### Your objective
Please tally the lines below that contain the word "upon" and reply with the total alone.

### Raw data
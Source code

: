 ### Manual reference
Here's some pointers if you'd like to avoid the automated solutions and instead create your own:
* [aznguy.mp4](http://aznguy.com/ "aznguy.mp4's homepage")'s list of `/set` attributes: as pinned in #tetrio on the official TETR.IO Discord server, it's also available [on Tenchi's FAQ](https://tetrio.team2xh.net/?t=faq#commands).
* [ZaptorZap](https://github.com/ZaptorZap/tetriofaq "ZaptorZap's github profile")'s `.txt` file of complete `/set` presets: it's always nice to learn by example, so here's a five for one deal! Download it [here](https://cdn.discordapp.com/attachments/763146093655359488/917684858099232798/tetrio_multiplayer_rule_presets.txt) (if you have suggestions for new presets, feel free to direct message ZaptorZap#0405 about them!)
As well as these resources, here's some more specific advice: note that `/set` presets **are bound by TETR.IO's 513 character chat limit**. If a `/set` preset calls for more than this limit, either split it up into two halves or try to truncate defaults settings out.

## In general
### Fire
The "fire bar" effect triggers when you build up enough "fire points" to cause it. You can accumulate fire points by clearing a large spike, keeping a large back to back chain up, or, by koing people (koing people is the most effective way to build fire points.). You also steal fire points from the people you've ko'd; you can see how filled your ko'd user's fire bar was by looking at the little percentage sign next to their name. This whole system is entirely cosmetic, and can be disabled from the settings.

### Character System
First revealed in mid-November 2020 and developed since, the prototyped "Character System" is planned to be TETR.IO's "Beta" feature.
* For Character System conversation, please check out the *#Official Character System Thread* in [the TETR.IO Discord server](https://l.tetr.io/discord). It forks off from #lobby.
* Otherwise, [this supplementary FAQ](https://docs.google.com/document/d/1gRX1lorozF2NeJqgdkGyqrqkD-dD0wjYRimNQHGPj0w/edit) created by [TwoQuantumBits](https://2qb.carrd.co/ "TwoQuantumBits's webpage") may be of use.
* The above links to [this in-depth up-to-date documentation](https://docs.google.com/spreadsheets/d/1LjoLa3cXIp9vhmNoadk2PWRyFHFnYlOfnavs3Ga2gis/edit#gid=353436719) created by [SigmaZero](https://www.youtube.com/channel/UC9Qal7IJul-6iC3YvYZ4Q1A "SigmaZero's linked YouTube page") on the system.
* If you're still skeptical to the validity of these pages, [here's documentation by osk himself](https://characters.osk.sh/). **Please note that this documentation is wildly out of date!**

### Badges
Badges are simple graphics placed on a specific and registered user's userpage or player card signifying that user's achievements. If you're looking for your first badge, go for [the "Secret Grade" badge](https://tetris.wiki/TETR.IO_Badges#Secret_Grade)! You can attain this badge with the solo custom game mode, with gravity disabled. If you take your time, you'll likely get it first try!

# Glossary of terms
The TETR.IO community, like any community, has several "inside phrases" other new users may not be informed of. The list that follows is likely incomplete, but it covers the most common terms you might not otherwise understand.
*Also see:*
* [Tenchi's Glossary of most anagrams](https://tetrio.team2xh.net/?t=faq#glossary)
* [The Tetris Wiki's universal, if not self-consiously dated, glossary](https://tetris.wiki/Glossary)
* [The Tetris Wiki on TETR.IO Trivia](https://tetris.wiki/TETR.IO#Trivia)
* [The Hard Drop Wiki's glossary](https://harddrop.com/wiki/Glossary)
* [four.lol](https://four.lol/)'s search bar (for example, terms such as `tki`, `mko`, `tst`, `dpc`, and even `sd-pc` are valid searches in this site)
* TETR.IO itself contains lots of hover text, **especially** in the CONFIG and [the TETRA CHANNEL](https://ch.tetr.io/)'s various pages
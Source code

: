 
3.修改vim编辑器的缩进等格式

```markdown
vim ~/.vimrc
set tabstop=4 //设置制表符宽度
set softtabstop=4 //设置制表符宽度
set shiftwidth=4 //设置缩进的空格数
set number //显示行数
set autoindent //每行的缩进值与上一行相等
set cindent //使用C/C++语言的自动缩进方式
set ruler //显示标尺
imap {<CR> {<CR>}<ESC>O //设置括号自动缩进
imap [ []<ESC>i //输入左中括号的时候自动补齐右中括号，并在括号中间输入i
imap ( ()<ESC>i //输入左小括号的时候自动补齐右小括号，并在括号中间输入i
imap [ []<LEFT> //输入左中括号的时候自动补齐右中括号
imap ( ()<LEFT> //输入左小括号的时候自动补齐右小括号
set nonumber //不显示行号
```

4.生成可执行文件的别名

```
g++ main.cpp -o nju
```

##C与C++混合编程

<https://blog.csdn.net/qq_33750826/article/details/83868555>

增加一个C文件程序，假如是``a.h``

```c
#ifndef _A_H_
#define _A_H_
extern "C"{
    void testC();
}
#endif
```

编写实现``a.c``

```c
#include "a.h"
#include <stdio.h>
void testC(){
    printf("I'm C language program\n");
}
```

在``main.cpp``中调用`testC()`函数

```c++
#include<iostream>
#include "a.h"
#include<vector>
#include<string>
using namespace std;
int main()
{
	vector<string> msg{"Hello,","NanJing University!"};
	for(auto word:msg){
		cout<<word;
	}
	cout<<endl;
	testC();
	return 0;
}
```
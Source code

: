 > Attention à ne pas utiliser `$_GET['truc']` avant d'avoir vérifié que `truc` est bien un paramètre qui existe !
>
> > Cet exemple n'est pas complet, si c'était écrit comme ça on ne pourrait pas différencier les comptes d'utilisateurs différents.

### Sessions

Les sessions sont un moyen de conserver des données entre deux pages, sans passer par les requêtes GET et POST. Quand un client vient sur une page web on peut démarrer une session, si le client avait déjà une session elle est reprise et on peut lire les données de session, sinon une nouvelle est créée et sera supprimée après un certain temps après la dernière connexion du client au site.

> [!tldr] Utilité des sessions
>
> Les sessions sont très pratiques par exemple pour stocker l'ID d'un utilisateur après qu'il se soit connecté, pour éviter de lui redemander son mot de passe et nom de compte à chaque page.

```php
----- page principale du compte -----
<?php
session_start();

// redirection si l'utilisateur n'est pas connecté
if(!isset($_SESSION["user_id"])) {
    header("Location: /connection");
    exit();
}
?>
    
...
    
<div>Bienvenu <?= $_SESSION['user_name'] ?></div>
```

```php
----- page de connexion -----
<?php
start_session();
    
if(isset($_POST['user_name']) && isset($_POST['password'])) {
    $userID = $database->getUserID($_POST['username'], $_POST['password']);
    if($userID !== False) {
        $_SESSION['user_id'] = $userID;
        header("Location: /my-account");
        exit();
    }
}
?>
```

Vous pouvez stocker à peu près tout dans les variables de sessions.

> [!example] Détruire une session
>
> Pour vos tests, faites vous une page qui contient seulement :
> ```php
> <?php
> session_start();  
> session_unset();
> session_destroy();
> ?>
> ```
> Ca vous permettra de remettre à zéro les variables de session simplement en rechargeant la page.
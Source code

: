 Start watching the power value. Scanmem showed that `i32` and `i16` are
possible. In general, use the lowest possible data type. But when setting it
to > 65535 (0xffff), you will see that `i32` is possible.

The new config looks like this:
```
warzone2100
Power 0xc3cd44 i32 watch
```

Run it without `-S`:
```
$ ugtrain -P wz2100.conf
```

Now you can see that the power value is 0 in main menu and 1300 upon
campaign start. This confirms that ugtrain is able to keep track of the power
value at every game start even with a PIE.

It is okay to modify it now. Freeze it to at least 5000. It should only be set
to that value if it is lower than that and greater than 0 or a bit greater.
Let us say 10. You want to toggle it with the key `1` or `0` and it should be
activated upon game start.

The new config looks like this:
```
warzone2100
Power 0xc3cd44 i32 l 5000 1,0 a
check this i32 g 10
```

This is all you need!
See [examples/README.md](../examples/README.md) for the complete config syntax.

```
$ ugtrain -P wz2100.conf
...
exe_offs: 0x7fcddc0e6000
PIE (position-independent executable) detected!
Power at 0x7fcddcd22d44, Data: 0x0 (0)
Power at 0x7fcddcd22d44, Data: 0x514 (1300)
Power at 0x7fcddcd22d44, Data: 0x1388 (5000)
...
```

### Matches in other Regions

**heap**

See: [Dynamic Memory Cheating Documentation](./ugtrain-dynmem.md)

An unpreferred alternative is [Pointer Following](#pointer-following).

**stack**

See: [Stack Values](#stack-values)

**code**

### Exercise result
2